The hydrogen micro-bead technology is compatible with standard combustion engines and can either be used as an additive to conventional fuels where it would reduce carbon emissions, or on its own to make hydrogen gas for zero-carbon driving.
Cella is a spin-off from STFC’s Rutherford Appleton Laboratory in the UK. It is commercializing a way to nanostructure and encapsulate complex chemical hydride materials to improve their performance, in terms of temperature of operation, adsorption and desorption kinetics, and render them safe to handle in air. The final product is either a fine micro-fibrous polymer mat that resembles white tissue paper, or polymer micro-beads with a diameter of ~ 0.5 - 5µm, with the hydride material entrained in ~50 - 200nm pores within the polymer.
Cella Energy received their award at a ceremony held at the Royal Society of Science in London. Their invention impressed a panel of judges which included leading climate change expert Lord Oxburgh, UK Low Carbon Business Advisor Professor Julia King and Greenpeace Chief Scientist Doug Parr.
Being named the overall Shell Springboard winner for 2011 is a great boost for Cella Energy which will give us real credibility in the eyes of customers and potential investors alike. The £40,000 will enable us to scale up our technology to an industrial scale in order to help us realize our ambition of providing a safe, zero-carbon hydrogen fuel which can be used to power the transport industry and dramatically cut carbon emissions.—Stephen Voller from Cella Energy
Shell Springboard provides a financial boost to innovative, low-carbon business ideas from across the UK and was piloted in 2005.

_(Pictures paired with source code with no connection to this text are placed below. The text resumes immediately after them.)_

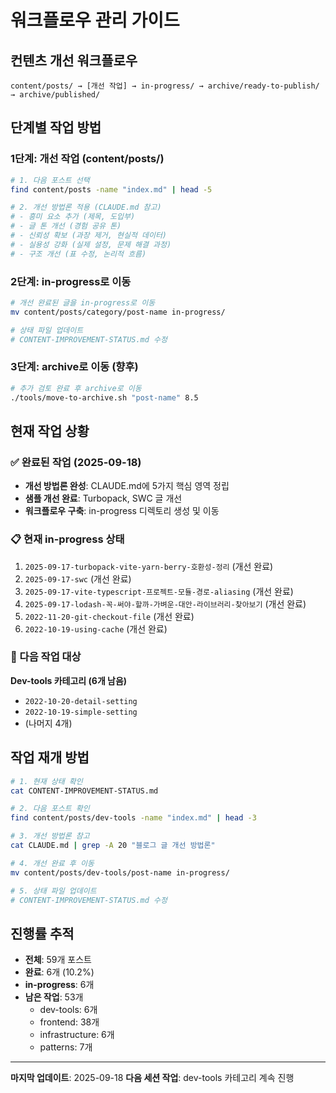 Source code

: # 워크플로우 관리 가이드

## 컨텐츠 개선 워크플로우

```
content/posts/ → [개선 작업] → in-progress/ → archive/ready-to-publish/ → archive/published/
```

## 단계별 작업 방법

### 1단계: 개선 작업 (content/posts/)
```bash
# 1. 다음 포스트 선택
find content/posts -name "index.md" | head -5

# 2. 개선 방법론 적용 (CLAUDE.md 참고)
# - 흥미 요소 추가 (제목, 도입부)
# - 글 톤 개선 (경험 공유 톤)
# - 신뢰성 확보 (과장 제거, 현실적 데이터)
# - 실용성 강화 (실제 설정, 문제 해결 과정)
# - 구조 개선 (표 수정, 논리적 흐름)
```

### 2단계: in-progress로 이동
```bash
# 개선 완료된 글을 in-progress로 이동
mv content/posts/category/post-name in-progress/

# 상태 파일 업데이트
# CONTENT-IMPROVEMENT-STATUS.md 수정
```

### 3단계: archive로 이동 (향후)
```bash
# 추가 검토 완료 후 archive로 이동
./tools/move-to-archive.sh "post-name" 8.5
```

## 현재 작업 상황

### ✅ 완료된 작업 (2025-09-18)
- **개선 방법론 완성**: CLAUDE.md에 5가지 핵심 영역 정립
- **샘플 개선 완료**: Turbopack, SWC 글 개선
- **워크플로우 구축**: in-progress 디렉토리 생성 및 이동

### 📋 현재 in-progress 상태
1. `2025-09-17-turbopack-vite-yarn-berry-호환성-정리` (개선 완료)
2. `2025-09-17-swc` (개선 완료)
3. `2025-09-17-vite-typescript-프로젝트-모듈-경로-aliasing` (개선 완료)
4. `2025-09-17-lodash-꼭-써야-할까-가벼운-대안-라이브러리-찾아보기` (개선 완료)
5. `2022-11-20-git-checkout-file` (개선 완료)
6. `2022-10-19-using-cache` (개선 완료)

### 🔄 다음 작업 대상
**Dev-tools 카테고리 (6개 남음)**
- `2022-10-20-detail-setting`
- `2022-10-19-simple-setting`
- (나머지 4개)

## 작업 재개 방법

```bash
# 1. 현재 상태 확인
cat CONTENT-IMPROVEMENT-STATUS.md

# 2. 다음 포스트 확인
find content/posts/dev-tools -name "index.md" | head -3

# 3. 개선 방법론 참고
cat CLAUDE.md | grep -A 20 "블로그 글 개선 방법론"

# 4. 개선 완료 후 이동
mv content/posts/dev-tools/post-name in-progress/

# 5. 상태 파일 업데이트
# CONTENT-IMPROVEMENT-STATUS.md 수정
```

## 진행률 추적

- **전체**: 59개 포스트
- **완료**: 6개 (10.2%)
- **in-progress**: 6개
- **남은 작업**: 53개
  - dev-tools: 6개
  - frontend: 38개
  - infrastructure: 6개
  - patterns: 7개

---

**마지막 업데이트**: 2025-09-18
**다음 세션 작업**: dev-tools 카테고리 계속 진행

Vphase plc was named as the Shell Springboard runner up 2011 for its product which lowers and regulates household voltage use allowing customers to immediately cut their energy costs without changing their energy supplier or lifestyle.

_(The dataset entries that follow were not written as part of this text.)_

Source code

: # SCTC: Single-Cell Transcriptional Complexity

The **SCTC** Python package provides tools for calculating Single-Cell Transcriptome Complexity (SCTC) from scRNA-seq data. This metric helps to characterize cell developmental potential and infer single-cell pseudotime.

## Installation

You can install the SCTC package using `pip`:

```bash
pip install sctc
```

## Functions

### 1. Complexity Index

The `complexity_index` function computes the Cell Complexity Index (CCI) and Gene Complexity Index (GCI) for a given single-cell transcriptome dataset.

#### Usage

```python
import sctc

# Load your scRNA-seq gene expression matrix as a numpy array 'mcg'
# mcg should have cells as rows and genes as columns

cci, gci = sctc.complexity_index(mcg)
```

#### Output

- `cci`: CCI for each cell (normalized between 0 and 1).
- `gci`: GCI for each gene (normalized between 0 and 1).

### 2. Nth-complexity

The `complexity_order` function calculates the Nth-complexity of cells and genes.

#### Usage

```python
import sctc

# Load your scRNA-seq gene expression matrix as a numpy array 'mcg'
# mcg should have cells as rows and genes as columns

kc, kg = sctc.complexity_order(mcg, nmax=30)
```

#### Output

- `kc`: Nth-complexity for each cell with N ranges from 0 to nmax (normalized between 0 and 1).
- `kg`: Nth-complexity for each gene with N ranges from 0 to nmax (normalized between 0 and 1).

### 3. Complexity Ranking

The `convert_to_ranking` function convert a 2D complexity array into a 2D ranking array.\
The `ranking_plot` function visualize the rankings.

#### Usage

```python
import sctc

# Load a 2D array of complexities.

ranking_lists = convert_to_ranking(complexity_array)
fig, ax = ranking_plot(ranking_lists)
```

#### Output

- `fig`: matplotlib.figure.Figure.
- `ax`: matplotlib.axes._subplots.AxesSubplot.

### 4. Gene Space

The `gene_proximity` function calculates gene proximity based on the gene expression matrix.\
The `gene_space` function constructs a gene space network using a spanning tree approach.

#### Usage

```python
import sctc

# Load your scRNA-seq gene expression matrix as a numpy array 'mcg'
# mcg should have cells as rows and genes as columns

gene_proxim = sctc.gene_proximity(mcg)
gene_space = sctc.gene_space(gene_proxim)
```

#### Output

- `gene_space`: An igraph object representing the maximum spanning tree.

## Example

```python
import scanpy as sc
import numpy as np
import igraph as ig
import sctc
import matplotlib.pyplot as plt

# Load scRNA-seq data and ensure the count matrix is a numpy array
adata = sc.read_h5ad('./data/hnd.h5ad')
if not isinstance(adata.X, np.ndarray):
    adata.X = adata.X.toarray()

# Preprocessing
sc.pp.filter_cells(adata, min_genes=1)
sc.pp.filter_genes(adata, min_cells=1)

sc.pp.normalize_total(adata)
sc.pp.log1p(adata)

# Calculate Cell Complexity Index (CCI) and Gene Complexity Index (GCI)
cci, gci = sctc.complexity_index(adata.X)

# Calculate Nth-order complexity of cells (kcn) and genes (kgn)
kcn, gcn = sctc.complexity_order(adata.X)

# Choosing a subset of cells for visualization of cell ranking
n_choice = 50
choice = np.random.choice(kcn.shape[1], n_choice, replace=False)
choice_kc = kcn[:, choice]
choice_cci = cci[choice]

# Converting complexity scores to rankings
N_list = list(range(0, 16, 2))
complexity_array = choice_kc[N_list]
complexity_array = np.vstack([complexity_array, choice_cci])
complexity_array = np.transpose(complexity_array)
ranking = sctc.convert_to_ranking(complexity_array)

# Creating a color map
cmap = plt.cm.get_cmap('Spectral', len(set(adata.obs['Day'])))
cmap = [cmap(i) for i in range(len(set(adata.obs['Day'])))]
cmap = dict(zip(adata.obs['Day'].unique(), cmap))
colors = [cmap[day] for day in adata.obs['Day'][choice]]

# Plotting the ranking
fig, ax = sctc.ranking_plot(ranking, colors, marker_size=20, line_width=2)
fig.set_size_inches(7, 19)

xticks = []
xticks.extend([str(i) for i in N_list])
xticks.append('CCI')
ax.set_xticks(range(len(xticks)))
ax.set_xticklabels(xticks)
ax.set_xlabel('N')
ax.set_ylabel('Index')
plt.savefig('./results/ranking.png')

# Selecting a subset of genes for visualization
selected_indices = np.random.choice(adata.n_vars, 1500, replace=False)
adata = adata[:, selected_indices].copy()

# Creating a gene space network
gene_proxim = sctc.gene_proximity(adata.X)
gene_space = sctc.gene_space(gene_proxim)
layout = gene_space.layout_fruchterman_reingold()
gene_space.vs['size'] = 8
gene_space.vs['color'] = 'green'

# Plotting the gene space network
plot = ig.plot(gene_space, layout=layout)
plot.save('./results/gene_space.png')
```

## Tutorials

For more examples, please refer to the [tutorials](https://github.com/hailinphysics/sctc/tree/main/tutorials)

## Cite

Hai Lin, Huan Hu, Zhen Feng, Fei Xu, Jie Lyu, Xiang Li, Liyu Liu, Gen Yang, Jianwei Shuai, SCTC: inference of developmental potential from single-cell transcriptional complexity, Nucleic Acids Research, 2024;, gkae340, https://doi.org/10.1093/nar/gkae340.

The Vphase product reduces and manages the voltage coming into people’s homes, to ensure most electrical appliances use less electricity and cost less to run, in turn lowering carbon emissions. This reduction of domestic voltage can lead to a decrease in household electricity bills of between 6-12%.
The three other finalists were:
- Ashwoods Automotive Ltd, which has designed a product that regulates and lengthens the lifespan of electric car batteries, which can cost up to £50,000 each.

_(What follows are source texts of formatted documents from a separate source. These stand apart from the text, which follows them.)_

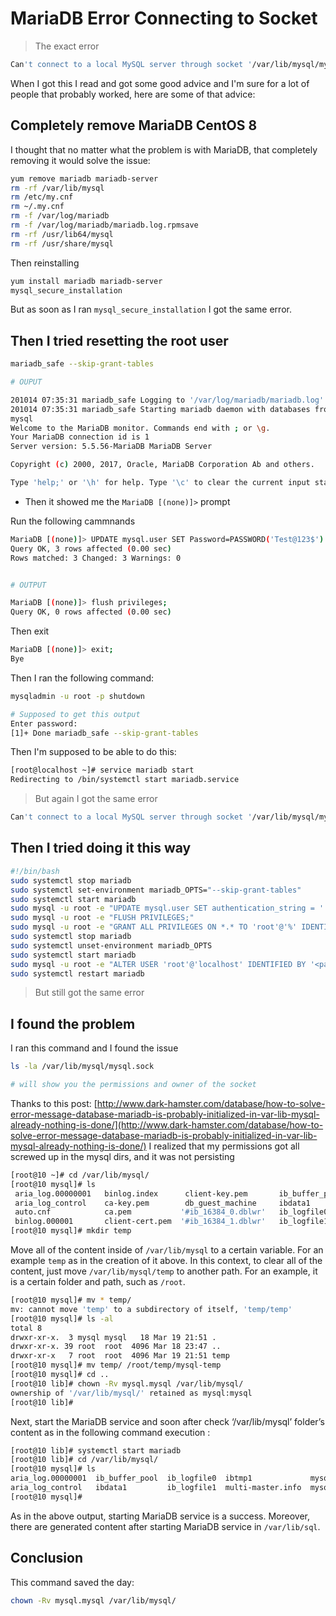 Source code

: # MariaDB Error Connecting to Socket

> The exact error

```sh
Can't connect to a local MySQL server through socket '/var/lib/mysql/mysql.sock'
```

When I got this I read and got some good advice and I'm sure for a lot of people that probably worked, here are some of that advice:

## Completely remove MariaDB CentOS 8

I thought that no matter what the problem is with MariaDB, that completely removing it would solve the issue:

```sh
yum remove mariadb mariadb-server
rm -rf /var/lib/mysql
rm /etc/my.cnf
rm ~/.my.cnf
rm -f /var/log/mariadb
rm -f /var/log/mariadb/mariadb.log.rpmsave
rm -rf /usr/lib64/mysql
rm -rf /usr/share/mysql
```

Then reinstalling

```sh
yum install mariadb mariadb-server
mysql_secure_installation
```

But as soon as I ran `mysql_secure_installation` I got the same error.

## Then I tried resetting the root user

```sh
mariadb_safe --skip-grant-tables

# OUPUT

201014 07:35:31 mariadb_safe Logging to '/var/log/mariadb/mariadb.log'.
201014 07:35:31 mariadb_safe Starting mariadb daemon with databases from /var/lib/mysql
mysql
Welcome to the MariaDB monitor. Commands end with ; or \g.
Your MariaDB connection id is 1
Server version: 5.5.56-MariaDB MariaDB Server

Copyright (c) 2000, 2017, Oracle, MariaDB Corporation Ab and others.

Type 'help;' or '\h' for help. Type '\c' to clear the current input statement.
```

- Then it showed me the `MariaDB [(none)]>` prompt

Run the following cammnands

```sh
MariaDB [(none)]> UPDATE mysql.user SET Password=PASSWORD('Test@123$') WHERE User='root';
Query OK, 3 rows affected (0.00 sec)
Rows matched: 3 Changed: 3 Warnings: 0


# OUTPUT

MariaDB [(none)]> flush privileges;
Query OK, 0 rows affected (0.00 sec)
```

Then exit

```sh
MariaDB [(none)]> exit;
Bye
```

Then I ran the following command:

```sh
mysqladmin -u root -p shutdown

# Supposed to get this output
Enter password:
[1]+ Done mariadb_safe --skip-grant-tables
```

Then I'm supposed to be able to do this:

```sh
[root@localhost ~]# service mariadb start
Redirecting to /bin/systemctl start mariadb.service
```

> But again I got the same error

```sh
Can't connect to a local MySQL server through socket '/var/lib/mysql/mysql.sock'
```

## Then I tried doing it this way

```sh
#!/bin/bash
sudo systemctl stop mariadb
sudo systemctl set-environment mariadb_OPTS="--skip-grant-tables"
sudo systemctl start mariadb
sudo mysql -u root -e "UPDATE mysql.user SET authentication_string = '', password_expired = 'N' WHERE User = 'root' AND (Host = 'localhost' OR Host = '%');"
sudo mysql -u root -e "FLUSH PRIVILEGES;"
sudo mysql -u root -e "GRANT ALL PRIVILEGES ON *.* TO 'root'@'%' IDENTIFIED BY '<password>';"
sudo systemctl stop mariadb
sudo systemctl unset-environment mariadb_OPTS
sudo systemctl start mariadb
sudo mysql -u root -e "ALTER USER 'root'@'localhost' IDENTIFIED BY '<password>';"
sudo systemctl restart mariadb
```

> But still got the same error

## I found the problem

I ran this command and I found the issue

```sh
ls -la /var/lib/mysql/mysql.sock

# will show you the permissions and owner of the socket
```

Thanks to this post: [http://www.dark-hamster.com/database/how-to-solve-error-message-database-mariadb-is-probably-initialized-in-var-lib-mysql-already-nothing-is-done/](http://www.dark-hamster.com/database/how-to-solve-error-message-database-mariadb-is-probably-initialized-in-var-lib-mysql-already-nothing-is-done/) I realized that my permissions got all screwed up in the mysql dirs, and it was not persisting

```sh
[root@10 ~]# cd /var/lib/mysql/
[root@10 mysql]# ls
 aria_log.00000001   binlog.index      client-key.pem       ib_buffer_pool  '#innodb_temp'        performance_schema   server-key.pem
 aria_log_control    ca-key.pem        db_guest_machine     ibdata1          mysql                private_key.pem      sys
 auto.cnf            ca.pem           '#ib_16384_0.dblwr'   ib_logfile0      mysql.ibd            public_key.pem       undo_001
 binlog.000001       client-cert.pem  '#ib_16384_1.dblwr'   ib_logfile1      mysql_upgrade_info   server-cert.pem      undo_002
[root@10 mysql]# mkdir temp
```

Move all of the content inside of `/var/lib/mysql` to a certain variable. For an example `temp` as in the creation of it above. In this context, to clear all of the content, just move `/var/lib/mysql/temp` to another path. For an example, it is a certain folder and path, such as `/root`.

```sh
[root@10 mysql]# mv * temp/
mv: cannot move 'temp' to a subdirectory of itself, 'temp/temp'
[root@10 mysql]# ls -al
total 8
drwxr-xr-x.  3 mysql mysql   18 Mar 19 21:51 .
drwxr-xr-x. 39 root  root  4096 Mar 18 23:47 ..
drwxr-xr-x   7 root  root  4096 Mar 19 21:51 temp
[root@10 mysql]# mv temp/ /root/temp/mysql-temp
[root@10 mysql]# cd ..
[root@10 lib]# chown -Rv mysql.mysql /var/lib/mysql/
ownership of '/var/lib/mysql/' retained as mysql:mysql
[root@10 lib]#
```

 Next, start the MariaDB service and soon after check ‘/var/lib/mysql’ folder’s content as in the following command execution :

 ```sh
[root@10 lib]# systemctl start mariadb
[root@10 lib]# cd /var/lib/mysql/
[root@10 mysql]# ls
aria_log.00000001  ib_buffer_pool  ib_logfile0  ibtmp1             mysql       mysql_upgrade_info  tc.log
aria_log_control   ibdata1         ib_logfile1  multi-master.info  mysql.sock  performance_schema
[root@10 mysql]#
 ```

 As in the above output, starting MariaDB service is a success. Moreover, there are generated content after starting MariaDB service in `/var/lib/sql`.

 ## Conclusion

 This command saved the day:

 ```sh
 chown -Rv mysql.mysql /var/lib/mysql/
 ```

- Cambridge Carbon Capture, which has created technology that captures and stores CO2 from the atmosphere. The product also produces CO2 free electricity in addition to carbonate which can be sold to the building industry.
- Naked Energy Ltd, which has developed a solar panel which is able to generate both electricity and hot water in cool climates.
The global market for low carbon goods and services, which is already worth over £3 trillion, is expected to exceed £4.5 trillion by 2015, with the UK market the sixth largest in the world. Nearly 200 small businesses from across the UK entered the Shell Springboard awards this year.
The 2010 Shell Springboard award winners, Hi Mag Solutions Ltd, used their award to hire a new production engineer, allowing them to develop and introduce new high quality solar-powered products. The recognition of winning a Shell Springboard Award has helped Hi Mag Solutions attract investment interest drawn engineering talent to their business.
Last year’s runner up, Shiply.com, the online marketplace for transporting goods, has saved the UK in excess of 4M kg of CO2 since winning the award last year.